Well, over 10 years is a long time - one would think that you would start wondering why nothing ever happens, why it is the factual case that economics are outside of ideology and ethics and uninfluenced by public debate and national consensus. To me it appears fairly straightforward: the Nordic welfare model never was anti-capitalist, rather it relied on capitalism to produce continuous growth which made it easy to redistribute wealth and provide humane safety nets and easy access to essential and highquality public services. Now the dilemma is clear: the essential motor and foundation of the welfare state must be modified in order for it to continue providing growth. But this time in this era of globalization and decontrol of the capital the modifications that are needed are mostly hostile to the principles and aims of the welfare state. Of the two I suspect the welfare state needs much more the market economy than vice versa: the servant has become the master (probably it always was the case). In this situation the old mechanics don't work - but how can we ever fix the situation if we don't first acknowlege this crucial bond between the free market economy and the Nordic model? Though, chillingly, this endless moaning might be the only - and totally useless - tool we are left with.
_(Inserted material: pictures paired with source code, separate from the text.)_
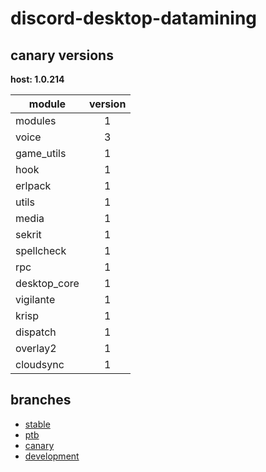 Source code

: # discord-desktop-datamining

## canary versions

**host: 1.0.214**

| module | version |
| ------ | :-----: |
| modules | 1 |
| voice | 3 |
| game_utils | 1 |
| hook | 1 |
| erlpack | 1 |
| utils | 1 |
| media | 1 |
| sekrit | 1 |
| spellcheck | 1 |
| rpc | 1 |
| desktop_core | 1 |
| vigilante | 1 |
| krisp | 1 |
| dispatch | 1 |
| overlay2 | 1 |
| cloudsync | 1 |

## branches

- [stable](https://github.com/OpenAsar/discord-desktop-datamining/tree/stable)
- [ptb](https://github.com/OpenAsar/discord-desktop-datamining/tree/ptb)
- [canary](https://github.com/OpenAsar/discord-desktop-datamining/tree/canary)
- [development](https://github.com/OpenAsar/discord-desktop-datamining/tree/development) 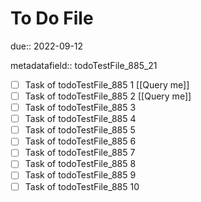 # To Do File

due:: 2022-09-12

metadatafield:: todoTestFile_885_21

- [ ] Task of todoTestFile_885 1 [[Query me]]
- [ ] Task of todoTestFile_885 2 [[Query me]]
- [ ] Task of todoTestFile_885 3
- [ ] Task of todoTestFile_885 4
- [ ] Task of todoTestFile_885 5
- [ ] Task of todoTestFile_885 6
- [ ] Task of todoTestFile_885 7
- [ ] Task of todoTestFile_885 8
- [ ] Task of todoTestFile_885 9
- [ ] Task of todoTestFile_885 10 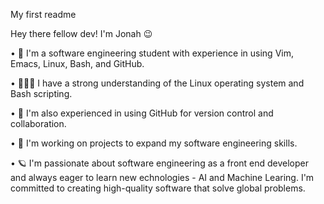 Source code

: My first readme

Hey there fellow dev! I'm Jonah 😉

• 🦾 I'm a software engineering student with experience in using Vim, Emacs, Linux, Bash, and GitHub.

• 👨🏽‍💻 I have a strong understanding of the Linux operating system and Bash scripting. 

• 🔮 I'm also experienced in using GitHub for version control and collaboration.

• 🧰 I'm working on projects to expand my software engineering skills.

• 🪐 I'm passionate about software engineering as a front end developer and always eager to learn new echnologies - AI and Machine Learing. I'm committed to creating high-quality software that solve global problems.
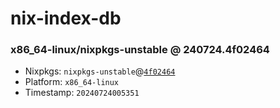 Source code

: # nix-index-db
### x86_64-linux/nixpkgs-unstable @ 240724.4f02464
- Nixpkgs: `nixpkgs-unstable`@[`4f02464`](https://github.com/NixOS/nixpkgs/commit/4f02464258baaf54992debfd010a7a3662a25536)
- Platform: `x86_64-linux`
- Timestamp: `20240724005351`

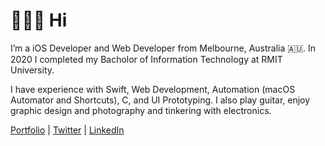 # 👨🏻‍💻 Hi   

I’m a iOS Developer and Web Developer from Melbourne, Australia 🇦🇺. In 2020 I completed my Bacholor of Information Technology at RMIT University.

I have experience with Swift, Web Development, Automation (macOS Automator and Shortcuts), C, and UI Prototyping. I also play guitar, enjoy graphic design and photography and tinkering with electronics. 


[Portfolio](https://patrickmfsd.com) | [Twitter](https://twitter.com/patrickmfsd/) | [LinkedIn](https://twitter.com/patrickmfsd/)

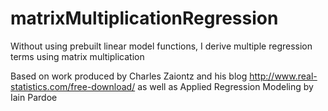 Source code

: # matrixMultiplicationRegression
Without using prebuilt linear model functions, I derive multiple regression terms using matrix multiplication

Based on work produced by Charles Zaiontz and his blog http://www.real-statistics.com/free-download/ as well as Applied Regression Modeling by Iain Pardoe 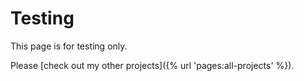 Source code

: # Testing
This page is for testing only.

Please [check out my other projects]({% url 'pages:all-projects' %}).
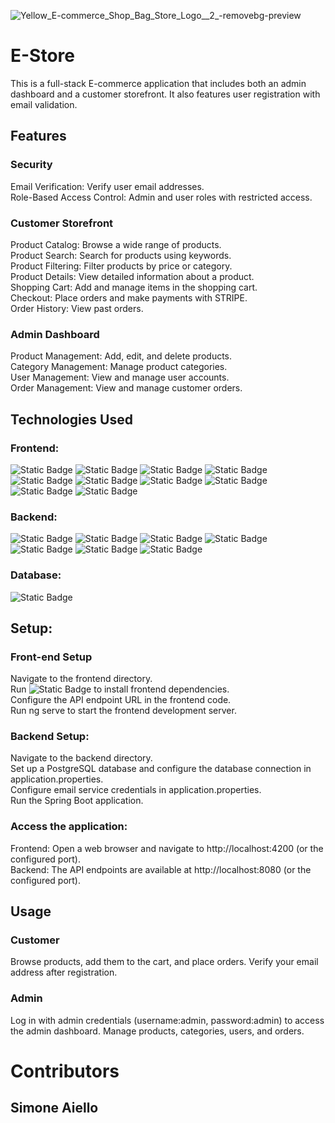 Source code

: 
![Yellow_E-commerce_Shop_Bag_Store_Logo__2_-removebg-preview](https://github.com/SimoneAiello97/Capstone/assets/126870680/3e1cbcd9-a2d5-44ce-8251-8028104efd99)
# E-Store 

This is a full-stack E-commerce application that includes both an admin dashboard and a customer storefront. It also features user registration with email validation.

## Features

### Security 
Email Verification: Verify user email addresses. <br>
Role-Based Access Control: Admin and user roles with restricted access. <br>

### Customer Storefront

Product Catalog: Browse a wide range of products. <br>
Product Search: Search for products using keywords. <br>
Product Filtering: Filter products by price or category. <br>
Product Details: View detailed information about a product. <br>
Shopping Cart: Add and manage items in the shopping cart. <br>
Checkout: Place orders and make payments with STRIPE. <br>
Order History: View past orders. <br>

### Admin Dashboard
Product Management: Add, edit, and delete products. <br>
Category Management: Manage product categories. <br>
User Management: View and manage user accounts. <br>
Order Management: View and manage customer orders. <br>

## Technologies Used
### Frontend:

![Static Badge](https://img.shields.io/badge/Angular-darkred?logo=angular) 
![Static Badge](https://img.shields.io/badge/HTML-darkorange?logo=html5)
![Static Badge](https://img.shields.io/badge/CSS-darkblue?logo=css3)
![Static Badge](https://img.shields.io/badge/Sass-pink?logo=sass)
![Static Badge](https://img.shields.io/badge/JavaScript-yellow?logo=javascript)
![Static Badge](https://img.shields.io/badge/TypeScript-lightblue?logo=typescript)
![Static Badge](https://img.shields.io/badge/Three.js-grey?logo=threedotjs)
![Static Badge](https://img.shields.io/badge/Chart.js-white?logo=chartdotjs)
![Static Badge](https://img.shields.io/badge/NGPrime-red)
![Static Badge](https://img.shields.io/badge/Bootstrap-purple?logo=bootstrap)

### Backend:

![Static Badge](https://img.shields.io/badge/SpringBoot-darkgreen?logo=springboot)
![Static Badge](https://img.shields.io/badge/Java-white)
![Static Badge](https://img.shields.io/badge/Spring-green?logo=spring)
![Static Badge](https://img.shields.io/badge/Spring_Security-grey?logo=springsecurity)
![Static Badge](https://img.shields.io/badge/SpringMail-brown?logo=maildotcom)
![Static Badge](https://img.shields.io/badge/Stripe-blue?logo=stripe)
![Static Badge](https://img.shields.io/badge/PostMan-grey?logo=postman)


### Database:

![Static Badge](https://img.shields.io/badge/PostgreSQL-blue)


## Setup:
### Front-end Setup
Navigate to the frontend directory.  <br>
Run ![Static Badge](https://img.shields.io/badge/npm_install-lightgrey?logo=npm)
to install frontend dependencies.  <br>
Configure the API endpoint URL in the frontend code.  <br>
Run ng serve to start the frontend development server.  <br>

### Backend Setup:

Navigate to the backend directory.  <br>
Set up a PostgreSQL database and configure the database connection in application.properties.  <br>
Configure email service credentials in application.properties.  <br>
Run the Spring Boot application.  <br>

### Access the application:

Frontend: Open a web browser and navigate to http://localhost:4200 (or the configured port).  <br>
Backend: The API endpoints are available at http://localhost:8080 (or the configured port).  <br>

## Usage 

### Customer 
Browse products, add them to the cart, and place orders. Verify your email address after registration.

### Admin
Log in with admin credentials (username:admin, password:admin) to access the admin dashboard. Manage products, categories, users, and orders.


# Contributors
## Simone Aiello



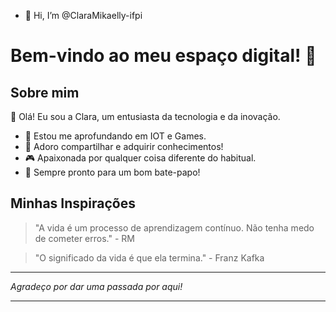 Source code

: - 👋 Hi, I’m @ClaraMikaelly-ifpi
# Bem-vindo ao meu espaço digital! 🚀

## Sobre mim

👋 Olá! Eu sou a Clara, um entusiasta da tecnologia e da inovação. 
- 🌱 Estou me aprofundando em IOT e Games.
- 💬 Adoro compartilhar e adquirir conhecimentos!
- 🎮 Apaixonada por qualquer coisa diferente do habitual.
- 🎤 Sempre pronto para um bom bate-papo!

## Minhas Inspirações

> "A vida é um processo de aprendizagem contínuo. Não tenha medo de cometer erros." - RM

> "O significado da vida é que ela termina." - Franz Kafka

---


_Agradeço por dar uma passada por aqui!_

---


<!---
ClaraMikaelly-ifpi/ClaraMikaelly-ifpi is a ✨ special ✨ repository because its `README.md` (this file) appears on your GitHub profile.
You can click the Preview link to take a look at your changes.
--->
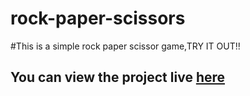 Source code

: # rock-paper-scissors
#This is a simple rock paper scissor game,TRY IT OUT!!
## You can view the project live [here](https://Danny575-ui.github.io/rock-paper-scissors/)
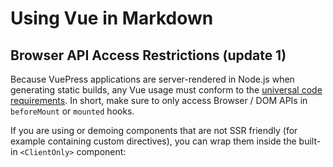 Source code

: # Using Vue in Markdown

## Browser API Access Restrictions (update 1)

Because VuePress applications are server-rendered in Node.js when generating static builds, any Vue usage must conform
to the [universal code requirements](https://ssr.vuejs.org/en/universal.html). In short, make sure to only access
Browser / DOM APIs in `beforeMount` or `mounted` hooks.

If you are using or demoing components that are not SSR friendly (for example containing custom directives), you can
wrap them inside the built-in `<ClientOnly>` component:

##
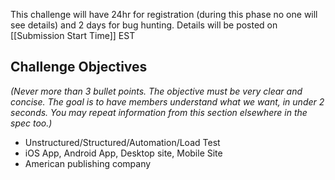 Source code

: This challenge will have 24hr for registration (during this phase no one will see details) and 2 days for bug hunting. Details will be posted on [[Submission Start Time]] EST

## Challenge Objectives
_(Never more than 3 bullet points. The objective must be very clear and concise. The goal is to have members understand what we want, in under 2 seconds. You may repeat information from this section elsewhere in the spec too.)_

- Unstructured/Structured/Automation/Load Test
- iOS App, Android App, Desktop site, Mobile Site
- American publishing company
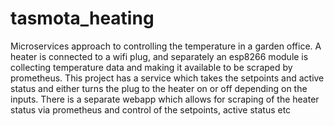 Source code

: # tasmota_heating

Microservices approach to controlling the temperature in a garden office. 
A heater is connected to a wifi plug, and separately an esp8266 module is collecting temperature data and making it available to be scraped by prometheus.
This project has a service which takes the setpoints and active status and either turns the plug to the heater on or off depending on the inputs. 
There is a separate webapp which allows for scraping of the heater status via prometheus and control of the setpoints, active status etc

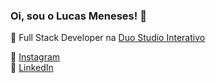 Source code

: ### Oi, sou o Lucas Meneses! 👋

:elephant: Full Stack Developer na [Duo Studio Interativo](https://duo.studio/)

:camera_flash: [Instagram](https://www.instagram.com/lucasnemeses/)<br>
:briefcase: [LinkedIn](https://www.linkedin.com/in/lucas-meneses/)<br>
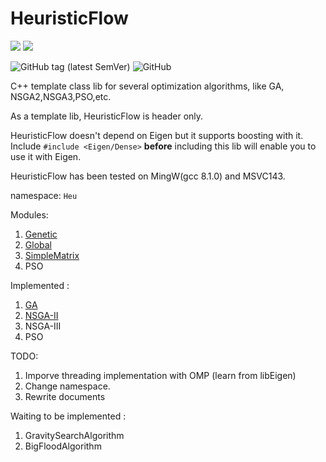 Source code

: # HeuristicFlow

![](https://img.shields.io/badge/C%2B%2B-14-blue?style=plastic) ![](https://img.shields.io/badge/Eigen-v3.3+-yellowgreen?style=plastic) 

![GitHub tag (latest SemVer)](https://img.shields.io/github/v/tag/TokiNoBug/OptimTemplates?style=plastic) ![GitHub](https://img.shields.io/github/license/TokiNoBug/OptimTemplates?style=plastic)

C++ template class lib for several optimization algorithms, like GA, NSGA2,NSGA3,PSO,etc.

As a template lib, HeuristicFlow is header only.

HeuristicFlow doesn't depend on Eigen but it supports boosting with it. Include `#include <Eigen/Dense>` **before** including this lib will enable you to use it with Eigen.

HeuristicFlow has been tested on MingW(gcc 8.1.0) and MSVC143.

namespace: `Heu`

Modules:
1. [Genetic](./docs/Genetic.md)
2. [Global](./docs/Genetic.md)
3. [SimpleMatrix](./docs/SimpleMatrix.md)
4. PSO


Implemented : 
1. [GA](./docs/Genetic/SOGA.md)
2. [NSGA-II](./docs/Genetic/NSGA2.md)
3. NSGA-III
4. PSO

TODO:
1. Imporve threading implementation with OMP (learn from libEigen)
2. Change namespace.
3. Rewrite documents

Waiting to be implemented :
1. GravitySearchAlgorithm
2. BigFloodAlgorithm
To me it begins to look as if the Social Democratic compromize was just a brief phase: we tied ourselves to a far too dynamic and destructive force - and we proved unable to control it, unable to control the forces of history. So, economic growth is no more automatically beneficial to the welfare structures, rather the opposite, but the welfare state will still desperately need growth to stay viable. That's why we are paralysed and unable to do what we would want to do: there is no mechanism to do that - to turn back would need a global, rational consensus to control capital and investment. I can't see that happening. The crux of the matter might be that we simply are fundamentally not able to direct our path in the way necessary - destructive capitalism is the only mechanism that delivers but it functions because we are not capable of rational and ethical control. If we were capable of that, we would abolish much of the present economic structures, much of the present autocontrol and blind, destructive change. But we can't. This is no doubt quite a bleak view but then times are bleak.